Z wnioskiem o przygotowanie takich zmian w kodeksie wystąpili do posłów Sojuszu działacze miejskich struktur SLD z Łodzi i Pabianic. Na spotkaniu z mediami przypomnieli, że jeden z artykułów Kodeksu wyborczego wyklucza prowadzenie kampanii wyborczych m.in. na terenach instytucji publicznych, rządowych, samorządowych, szkołach czy jednostkach wojskowych. - Chcemy ten katalog miejsc rozszerzyć o związki wyznaniowe - podkreślili politycy SLD.
"Partie nie angażują się w wybór biskupów"
Według nich jedną z głównych zasad rozdziału Kościoła od państwa powinno być poszanowanie autonomii jednej, jak i drugiej strony.
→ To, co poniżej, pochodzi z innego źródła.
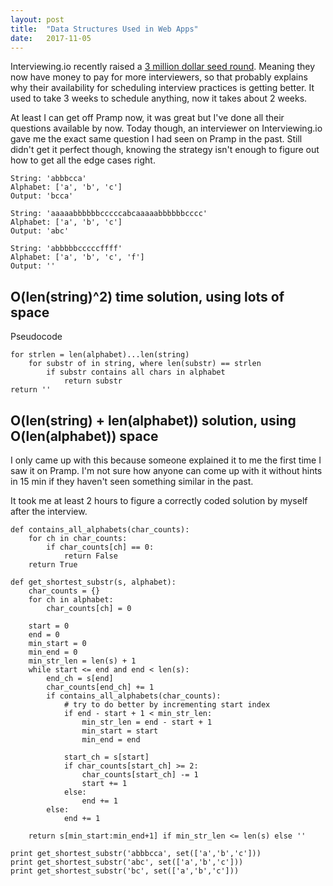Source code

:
 ```yaml
---
layout: post
title:  "Data Structures Used in Web Apps"
date:   2017-11-05
---
```


Interviewing.io recently raised a [3 million dollar seed round](https://techcrunch.com/2017/09/27/interviewing-io-hopes-to-close-the-engineer-diversity-gap-with-anonymous-interviews/).
Meaning they now have money to pay for more interviewers,
so that probably explains why their availability for scheduling
interview practices is getting better.
It used to take 3 weeks to schedule anything, now it takes about 2 weeks.


At least I can get off Pramp now,
it was great but I've done all their questions available by now.
Today though, an interviewer on Interviewing.io 
gave me the exact same question I had seen on Pramp in the past. 
Still didn't get it perfect though,
knowing the strategy isn't enough to figure out how to get all the edge cases right.


```
String: 'abbbcca'
Alphabet: ['a', 'b', 'c']
Output: 'bcca'

String: 'aaaaabbbbbbcccccabcaaaaabbbbbbcccc'
Alphabet: ['a', 'b', 'c']
Output: 'abc'

String: 'abbbbbcccccffff'
Alphabet: ['a', 'b', 'c', 'f']
Output: ''
```

## O(len(string)^2) time solution, using lots of space

Pseudocode
```
for strlen = len(alphabet)...len(string)
	for substr of in string, where len(substr) == strlen
		if substr contains all chars in alphabet
			return substr
return ''
```

## O(len(string) + len(alphabet)) solution, using O(len(alphabet)) space

I only came up with this because someone explained it to me
the first time I saw it on Pramp.
I'm not sure how anyone can come up with it without hints in 15 min
if they haven't seen something similar in the past.

It took me at least 2 hours to figure a correctly coded
solution by myself after the interview.

```
def contains_all_alphabets(char_counts):
	for ch in char_counts:
		if char_counts[ch] == 0:
			return False
	return True

def get_shortest_substr(s, alphabet):
	char_counts = {}
	for ch in alphabet:
		char_counts[ch] = 0

	start = 0
	end = 0
	min_start = 0
	min_end = 0
	min_str_len = len(s) + 1
	while start <= end and end < len(s):
		end_ch = s[end]
		char_counts[end_ch] += 1
		if contains_all_alphabets(char_counts):
			# try to do better by incrementing start index
			if end - start + 1 < min_str_len:
				min_str_len = end - start + 1
				min_start = start
				min_end = end

			start_ch = s[start]
			if char_counts[start_ch] >= 2:
				char_counts[start_ch] -= 1
				start += 1
			else:
				end += 1
		else:
			end += 1

	return s[min_start:min_end+1] if min_str_len <= len(s) else ''

print get_shortest_substr('abbbcca', set(['a','b','c']))
print get_shortest_substr('abc', set(['a','b','c']))
print get_shortest_substr('bc', set(['a','b','c']))
```



















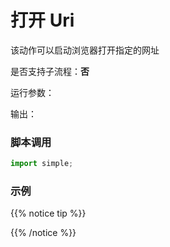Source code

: # 打开 Uri 
该动作可以启动浏览器打开指定的网址



是否支持子流程：**否**

运行参数：



输出：



### 脚本调用

```python
import simple;

```

### 示例


{{% notice tip %}}

{{% /notice %}}
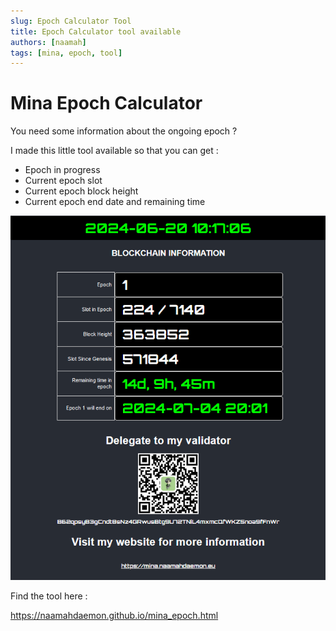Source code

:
 ```yaml
---
slug: Epoch Calculator Tool
title: Epoch Calculator tool available
authors: [naamah]
tags: [mina, epoch, tool]
---
```

# Mina Epoch Calculator
You need some information about the ongoing epoch ?

I made this little tool available so that you can get :

* Epoch in progress
* Current epoch slot
* Current epoch block height
* Current epoch end date and remaining time

![Mina Epoch Calculator](./epoch.png)

Find the tool here : 

https://naamahdaemon.github.io/mina_epoch.html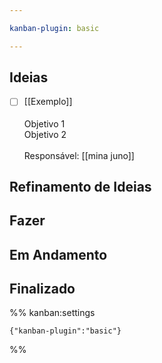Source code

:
 ```yaml
---

kanban-plugin: basic

---
```


## Ideias

- [ ] [[Exemplo]]<br><br>Objetivo 1<br>Objetivo 2<br><br>Responsável: [[mina juno]]


## Refinamento de Ideias



## Fazer



## Em Andamento



## Finalizado





%% kanban:settings
```
{"kanban-plugin":"basic"}
```
%%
Tymczasem - jak twierdzą - każdy okres wyborów pokazuje, że zwłaszcza Kościół katolicki, poprzez agitację coraz bardziej stara się wpływać na wyniki wyborów w Polsce. W ocenie polityków Sojuszu taka sytuacja jest niedopuszczalna. - Czy przedstawiciele jakiejś partii angażują się w wybór jakiegoś biskupa, arcybiskupa czy kardynała? - pytali.
Działacze SLD nie chcą, aby podczas najbliższej kampanii wyborczej przed kościołami rozdawane były ulotki, aby na ogrodzeniach kościołów wisiały bilbordy z wizerunkami kandydatów. Uważają, że skoro miejsca użyteczności publicznej zostały z prowadzenia kampanii wyłączone, to również z tego powinny być wyłączone związki wyznaniowe.
"Liczymy na poparcie innych klubów"
Obecny na spotkaniu z mediami Joński, zadeklarował, że przygotuje takie zmiany w Kodeksie wyborczym i przedstawi je swoim partyjnym kolegom w parlamencie. Jest przekonany, że poprą oni te zmiany, które mają spowodować, że już nigdy więcej ksiądz nie mówił z ambony, na kogo należy głosować.
- Obecnie to jest dobra chwila, aby taką nowelizację kodeksu wprowadzić. Jesteśmy dwa lata po wyborach, nikt nie będzie nam, pomysłodawcom i wnioskodawcom zarzucał, że robimy to w kontekście zbliżających się wyborów. Chcemy na spokojnie przygotować te zmiany i liczymy, że inne kluby nas poprą - powiedział Joński.